Saved entries:
........

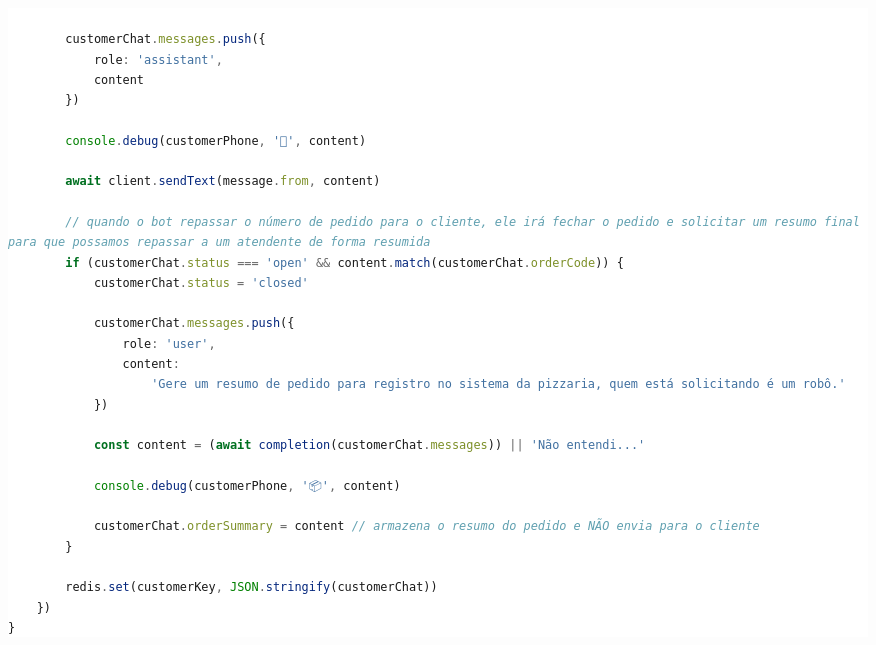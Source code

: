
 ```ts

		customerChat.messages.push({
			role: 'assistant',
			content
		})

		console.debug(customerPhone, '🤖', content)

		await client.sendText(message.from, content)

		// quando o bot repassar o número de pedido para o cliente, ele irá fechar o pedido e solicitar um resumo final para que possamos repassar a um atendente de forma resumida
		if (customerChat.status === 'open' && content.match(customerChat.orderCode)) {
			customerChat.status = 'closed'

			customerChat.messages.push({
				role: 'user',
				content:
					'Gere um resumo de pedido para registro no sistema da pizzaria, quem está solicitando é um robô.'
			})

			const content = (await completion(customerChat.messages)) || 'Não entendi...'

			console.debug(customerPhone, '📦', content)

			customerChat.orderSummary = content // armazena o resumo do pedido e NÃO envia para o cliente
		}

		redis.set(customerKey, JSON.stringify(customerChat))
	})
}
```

........

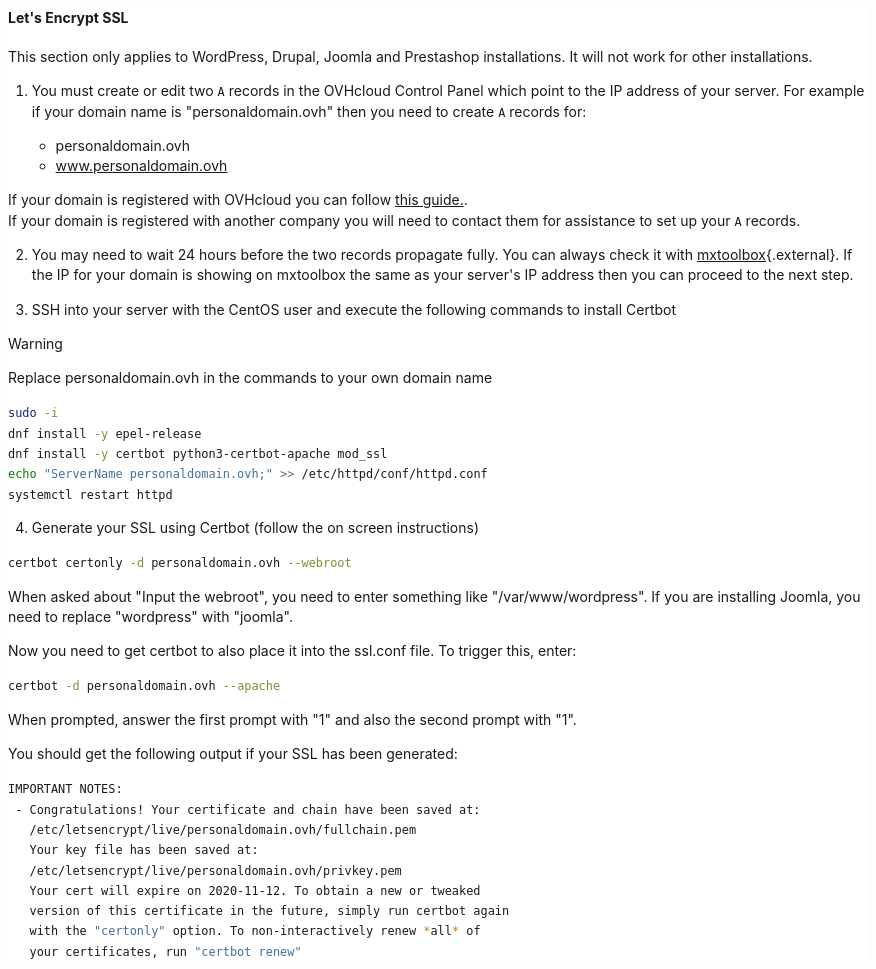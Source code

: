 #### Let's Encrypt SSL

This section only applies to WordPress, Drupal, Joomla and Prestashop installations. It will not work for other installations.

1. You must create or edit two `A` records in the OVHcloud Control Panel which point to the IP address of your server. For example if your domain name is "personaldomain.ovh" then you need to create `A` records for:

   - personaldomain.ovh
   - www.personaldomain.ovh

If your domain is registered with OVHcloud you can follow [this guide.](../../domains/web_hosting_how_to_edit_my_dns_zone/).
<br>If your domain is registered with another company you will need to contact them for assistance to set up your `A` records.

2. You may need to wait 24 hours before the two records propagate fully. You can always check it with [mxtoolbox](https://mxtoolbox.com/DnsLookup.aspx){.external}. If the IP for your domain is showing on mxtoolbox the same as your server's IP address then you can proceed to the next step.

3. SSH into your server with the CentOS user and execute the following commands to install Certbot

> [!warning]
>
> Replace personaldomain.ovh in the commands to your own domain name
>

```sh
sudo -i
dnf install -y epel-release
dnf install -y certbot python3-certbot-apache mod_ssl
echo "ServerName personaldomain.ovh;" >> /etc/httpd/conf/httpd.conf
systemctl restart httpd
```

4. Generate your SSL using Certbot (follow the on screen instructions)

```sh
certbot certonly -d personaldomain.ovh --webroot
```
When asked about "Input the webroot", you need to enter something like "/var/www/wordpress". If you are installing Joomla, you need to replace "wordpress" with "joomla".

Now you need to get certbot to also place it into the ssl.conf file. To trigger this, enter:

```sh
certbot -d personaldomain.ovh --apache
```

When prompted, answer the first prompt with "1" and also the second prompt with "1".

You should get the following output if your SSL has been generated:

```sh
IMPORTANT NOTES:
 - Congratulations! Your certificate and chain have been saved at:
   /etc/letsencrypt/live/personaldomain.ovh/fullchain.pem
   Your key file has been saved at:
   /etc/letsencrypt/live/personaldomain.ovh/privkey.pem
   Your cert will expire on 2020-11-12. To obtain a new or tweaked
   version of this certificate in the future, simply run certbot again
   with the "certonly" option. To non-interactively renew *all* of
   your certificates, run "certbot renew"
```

........

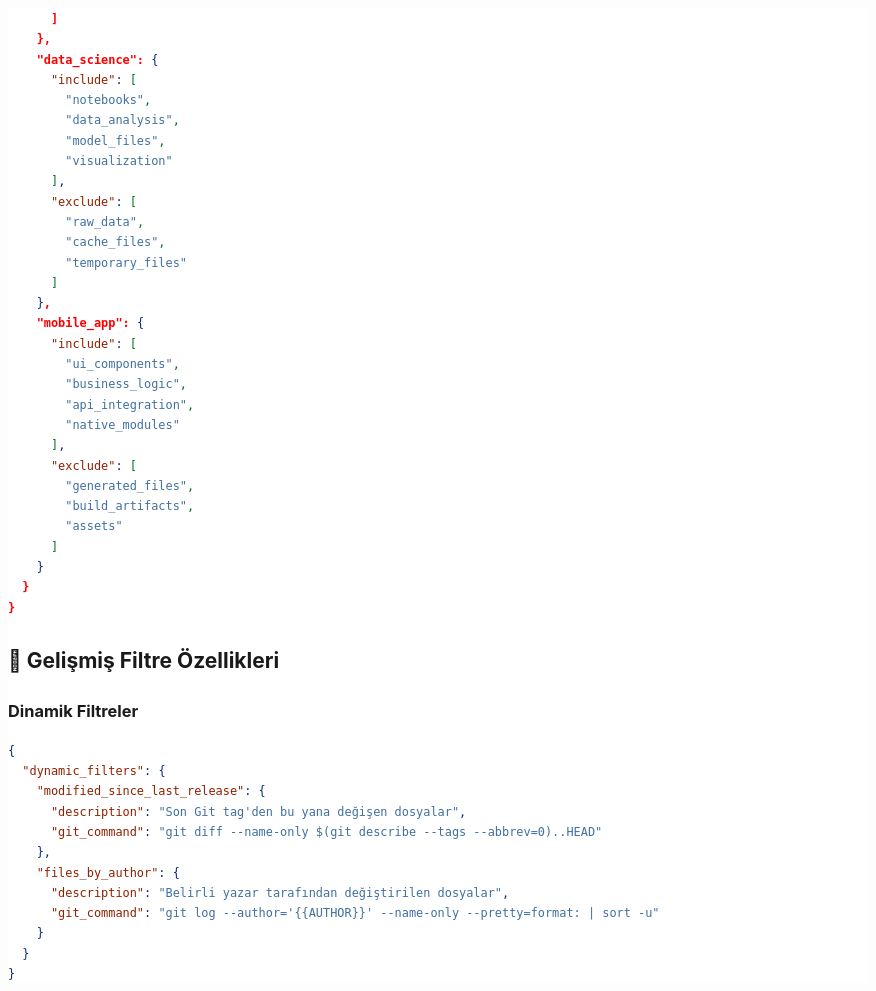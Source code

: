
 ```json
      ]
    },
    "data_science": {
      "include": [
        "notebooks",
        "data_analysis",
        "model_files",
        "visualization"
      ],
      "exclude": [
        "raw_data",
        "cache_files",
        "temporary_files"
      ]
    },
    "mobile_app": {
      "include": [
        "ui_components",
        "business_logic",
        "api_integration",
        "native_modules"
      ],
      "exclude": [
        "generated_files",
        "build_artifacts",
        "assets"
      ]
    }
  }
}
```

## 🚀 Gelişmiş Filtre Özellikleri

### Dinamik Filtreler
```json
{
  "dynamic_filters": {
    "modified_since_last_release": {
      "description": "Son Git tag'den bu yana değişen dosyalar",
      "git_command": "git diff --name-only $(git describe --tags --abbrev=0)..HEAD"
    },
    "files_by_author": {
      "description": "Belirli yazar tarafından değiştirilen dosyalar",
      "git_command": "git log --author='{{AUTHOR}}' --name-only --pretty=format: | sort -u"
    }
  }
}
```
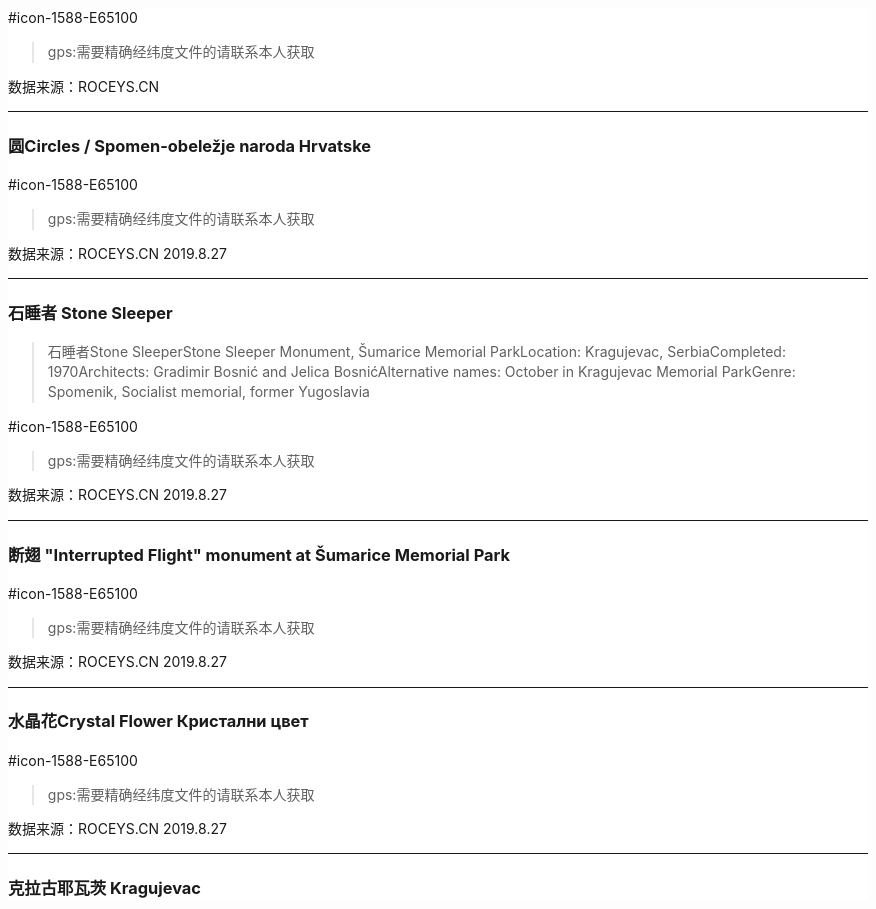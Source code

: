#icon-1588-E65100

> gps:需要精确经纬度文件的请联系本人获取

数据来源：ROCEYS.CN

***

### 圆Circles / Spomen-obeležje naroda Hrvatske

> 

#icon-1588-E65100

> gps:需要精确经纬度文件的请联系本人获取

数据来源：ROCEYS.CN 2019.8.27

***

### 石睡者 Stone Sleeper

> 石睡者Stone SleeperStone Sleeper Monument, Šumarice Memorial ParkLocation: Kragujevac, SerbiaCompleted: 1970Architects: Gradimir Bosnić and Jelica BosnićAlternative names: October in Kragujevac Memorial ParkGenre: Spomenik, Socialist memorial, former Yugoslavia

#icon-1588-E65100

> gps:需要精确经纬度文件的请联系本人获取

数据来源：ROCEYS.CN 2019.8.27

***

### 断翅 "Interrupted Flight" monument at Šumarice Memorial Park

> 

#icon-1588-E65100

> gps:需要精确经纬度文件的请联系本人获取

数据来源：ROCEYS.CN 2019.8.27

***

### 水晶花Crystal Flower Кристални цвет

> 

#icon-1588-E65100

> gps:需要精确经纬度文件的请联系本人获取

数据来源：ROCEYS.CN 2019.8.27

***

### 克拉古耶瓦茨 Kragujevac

........

Your goal: Search the data above for the word "renew" and show every line that has it.

Solution for this exercise:
   with the "certonly" option. To non-interactively renew *all* of
   your certificates, run "certbot renew"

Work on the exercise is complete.